О чем говорят мужчины? Прежде всего – о бабах.

– Помнишь, старик, ты меня спрашивал еще: что нового мы можем испытать с женщиной, когда нам уже за тридцать? Вот я тебе скажу: летал я тут нырять на Филиппины, мне инструкторша-филиппинка взяла минет прямо на дне. Что значит – невозможно? Вдохнула – пососала, вдохнула – пососала. То клапан, то член, то клапан, то член. Пузырики еще залупу щекочут.

– Ну тебя на фиг!

– Ты должен заняться дайвингом. А то мне ездить не с кем. Ты же нырял уже один раз! Возьми с собой Машку, я Ксюшку возьму, поедем на Красное или на Кубу, если экзотики хочется.

Я бы никогда не нырнул, если бы не Машка. Надо идти навстречу своему страху, чтобы его победить. И когда я первый раз по-нормальному поплыл, она стояла на катере, махала мне рукой.

Жалко, для нее нет у меня ни мудрого совета, ни катера, откуда я мог бы ей махать. Под ногами у нас обоих, у всех троих, – какая-то бездонная глубина. И с аквалангом туда не нырнешь.

О чем говорят мужчины? Прежде всего – о смысле жизни.

– Я, старик, тебе даже завидую. Тебе это все в новинку, а мне надоело уже смертельно.

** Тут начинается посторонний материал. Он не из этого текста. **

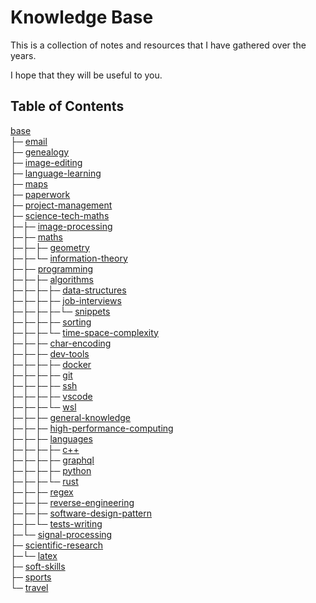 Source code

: # Knowledge Base

This is a collection of notes and resources that I have gathered over the years.

I hope that they will be useful to you.

## Table of Contents

[base](<base>)<br>
├─ [email](<base/email/email.md>)<br>
├─ [genealogy](<base/genealogy/genealogy.md>)<br>
├─ [image-editing](<base/image-editing/image-editing.md>)<br>
├─ [language-learning](<base/language-learning>)<br>
├─ [maps](<base/maps/maps.md>)<br>
├─ [paperwork](<base/paperwork>)<br>
├─ [project-management](<base/project-management>)<br>
├─ [science-tech-maths](<base/science-tech-maths>)<br>
├─├─ [image-processing](<base/science-tech-maths/image-processing>)<br>
├─├─ [maths](<base/science-tech-maths/maths>)<br>
├─├─├─ [geometry](<base/science-tech-maths/maths/geometry/geometry.md>)<br>
├─├─└─ [information-theory](<base/science-tech-maths/maths/information-theory>)<br>
├─├─ [programming](<base/science-tech-maths/programming>)<br>
├─├─├─ [algorithms](<base/science-tech-maths/programming/algorithms>)<br>
├─├─├─├─ [data-structures](<base/science-tech-maths/programming/algorithms/data-structures>)<br>
├─├─├─├─ [job-interviews](<base/science-tech-maths/programming/algorithms/job-interviews>)<br>
├─├─├─├─└─ [snippets](<base/science-tech-maths/programming/algorithms/job-interviews/snippets>)<br>
├─├─├─├─ [sorting](<base/science-tech-maths/programming/algorithms/sorting/sorting.md>)<br>
├─├─├─└─ [time-space-complexity](<base/science-tech-maths/programming/algorithms/time-space-complexity/big-o.md>)<br>
├─├─├─ [char-encoding](<base/science-tech-maths/programming/char-encoding/char-encoding.md>)<br>
├─├─├─ [dev-tools](<base/science-tech-maths/programming/dev-tools>)<br>
├─├─├─├─ [docker](<base/science-tech-maths/programming/dev-tools/docker/docker.md>)<br>
├─├─├─├─ [git](<base/science-tech-maths/programming/dev-tools/git>)<br>
├─├─├─├─ [ssh](<base/science-tech-maths/programming/dev-tools/ssh/ssh.md>)<br>
├─├─├─├─ [vscode](<base/science-tech-maths/programming/dev-tools/vscode/vscode.md>)<br>
├─├─├─└─ [wsl](<base/science-tech-maths/programming/dev-tools/wsl/wsl.md>)<br>
├─├─├─ [general-knowledge](<base/science-tech-maths/programming/general-knowledge/general-knowledge.md>)<br>
├─├─├─ [high-performance-computing](<base/science-tech-maths/programming/high-performance-computing/hpc.md>)<br>
├─├─├─ [languages](<base/science-tech-maths/programming/languages>)<br>
├─├─├─├─ [c++](<base/science-tech-maths/programming/languages/c++/c++.md>)<br>
├─├─├─├─ [graphql](<base/science-tech-maths/programming/languages/graphql/graphql.md>)<br>
├─├─├─├─ [python](<base/science-tech-maths/programming/languages/python>)<br>
├─├─├─└─ [rust](<base/science-tech-maths/programming/languages/rust/rust.md>)<br>
├─├─├─ [regex](<base/science-tech-maths/programming/regex/regex.md>)<br>
├─├─├─ [reverse-engineering](<base/science-tech-maths/programming/reverse-engineering/reverse-engineering.md>)<br>
├─├─├─ [software-design-pattern](<base/science-tech-maths/programming/software-design-pattern/design-patterns.md>)<br>
├─├─└─ [tests-writing](<base/science-tech-maths/programming/tests-writing/tests.md>)<br>
├─└─ [signal-processing](<base/science-tech-maths/signal-processing/signal-processing.md>)<br>
├─ [scientific-research](<base/scientific-research>)<br>
├─└─ [latex](<base/scientific-research/latex/latex.md>)<br>
├─ [soft-skills](<base/soft-skills>)<br>
├─ [sports](<base/sports/sports.md>)<br>
└─ [travel](<base/travel/travel.md>)<br>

Хочется все бросить – но неясно, чем тогда заняться. Может, купить яхту и плавать вокруг света, как ты думаешь?

– Я думаю, Костя, дело вообще в другом. Вот у меня дядька умер, я говорил. И я много думал – ну, про родителей, про бабушку с дедушкой, вообще про все эти поколения, которые жили до нас. У них всех был какой-то смысл в жизни – общий, не индивидуальный. Скажем, наши деды и бабки верили, что строят коммунизм.

– Ну, – говорит Костя, – мои не верили. Мой дед священник был со всеми вытекающими. Лагерь, ссылка, то-се.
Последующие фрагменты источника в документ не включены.